● Exercise requirements
Each line from the start of the entries through the line that contains "Support perforated surface" should be output exactly, please.

● Extracted data
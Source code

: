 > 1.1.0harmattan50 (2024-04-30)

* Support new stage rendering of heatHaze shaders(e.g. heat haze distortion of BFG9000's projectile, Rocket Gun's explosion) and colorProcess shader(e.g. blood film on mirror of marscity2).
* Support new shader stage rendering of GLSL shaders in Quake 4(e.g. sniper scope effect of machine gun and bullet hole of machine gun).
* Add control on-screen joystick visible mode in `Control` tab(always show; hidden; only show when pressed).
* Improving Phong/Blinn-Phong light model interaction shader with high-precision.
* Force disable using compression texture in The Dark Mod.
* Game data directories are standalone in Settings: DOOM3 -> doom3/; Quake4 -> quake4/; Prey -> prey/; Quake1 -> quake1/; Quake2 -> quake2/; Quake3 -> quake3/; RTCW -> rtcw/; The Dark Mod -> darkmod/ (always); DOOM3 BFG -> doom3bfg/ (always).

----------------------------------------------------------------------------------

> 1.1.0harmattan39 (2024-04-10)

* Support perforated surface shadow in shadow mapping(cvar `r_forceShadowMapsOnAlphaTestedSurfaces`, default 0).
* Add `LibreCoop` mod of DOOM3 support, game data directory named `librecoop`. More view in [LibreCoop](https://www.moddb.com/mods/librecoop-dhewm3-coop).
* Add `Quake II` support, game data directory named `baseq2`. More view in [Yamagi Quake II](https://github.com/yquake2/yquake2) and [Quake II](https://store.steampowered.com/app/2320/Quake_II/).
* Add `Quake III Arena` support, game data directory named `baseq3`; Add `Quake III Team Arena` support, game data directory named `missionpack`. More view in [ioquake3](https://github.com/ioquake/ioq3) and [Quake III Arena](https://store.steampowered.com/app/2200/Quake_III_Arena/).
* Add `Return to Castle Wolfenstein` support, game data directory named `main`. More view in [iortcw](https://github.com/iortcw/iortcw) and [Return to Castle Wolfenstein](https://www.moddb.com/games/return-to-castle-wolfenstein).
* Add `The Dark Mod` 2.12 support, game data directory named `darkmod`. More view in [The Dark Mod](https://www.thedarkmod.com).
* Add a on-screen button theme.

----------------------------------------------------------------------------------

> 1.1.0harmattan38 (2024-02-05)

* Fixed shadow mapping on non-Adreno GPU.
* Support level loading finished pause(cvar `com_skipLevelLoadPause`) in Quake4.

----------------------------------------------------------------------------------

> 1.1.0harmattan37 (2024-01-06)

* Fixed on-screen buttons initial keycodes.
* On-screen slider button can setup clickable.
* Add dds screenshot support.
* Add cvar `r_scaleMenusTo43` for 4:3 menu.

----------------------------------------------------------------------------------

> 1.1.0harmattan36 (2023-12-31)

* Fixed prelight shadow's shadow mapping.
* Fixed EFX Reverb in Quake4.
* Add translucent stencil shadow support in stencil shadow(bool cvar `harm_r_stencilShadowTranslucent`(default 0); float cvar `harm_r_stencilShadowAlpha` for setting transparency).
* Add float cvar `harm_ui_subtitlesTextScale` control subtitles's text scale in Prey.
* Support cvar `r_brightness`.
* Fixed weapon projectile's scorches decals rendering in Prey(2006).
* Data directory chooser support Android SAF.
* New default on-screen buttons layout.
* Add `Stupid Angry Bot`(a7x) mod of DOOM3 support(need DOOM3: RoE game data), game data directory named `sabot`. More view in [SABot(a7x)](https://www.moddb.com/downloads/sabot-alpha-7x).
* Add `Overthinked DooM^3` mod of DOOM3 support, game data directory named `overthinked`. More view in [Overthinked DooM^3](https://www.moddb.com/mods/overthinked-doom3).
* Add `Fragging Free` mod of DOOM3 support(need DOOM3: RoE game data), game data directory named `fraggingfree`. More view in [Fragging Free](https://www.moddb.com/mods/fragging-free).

● Output
Source code

: > 1.1.0harmattan50 (2024-04-30)

* Support new stage rendering of heatHaze shaders(e.g. heat haze distortion of BFG9000's projectile, Rocket Gun's explosion) and colorProcess shader(e.g. blood film on mirror of marscity2).
* Support new shader stage rendering of GLSL shaders in Quake 4(e.g. sniper scope effect of machine gun and bullet hole of machine gun).
* Add control on-screen joystick visible mode in `Control` tab(always show; hidden; only show when pressed).
* Improving Phong/Blinn-Phong light model interaction shader with high-precision.
* Force disable using compression texture in The Dark Mod.
* Game data directories are standalone in Settings: DOOM3 -> doom3/; Quake4 -> quake4/; Prey -> prey/; Quake1 -> quake1/; Quake2 -> quake2/; Quake3 -> quake3/; RTCW -> rtcw/; The Dark Mod -> darkmod/ (always); DOOM3 BFG -> doom3bfg/ (always).

----------------------------------------------------------------------------------

> 1.1.0harmattan39 (2024-04-10)

* Support perforated surface shadow in shadow mapping(cvar `r_forceShadowMapsOnAlphaTestedSurfaces`, default 0).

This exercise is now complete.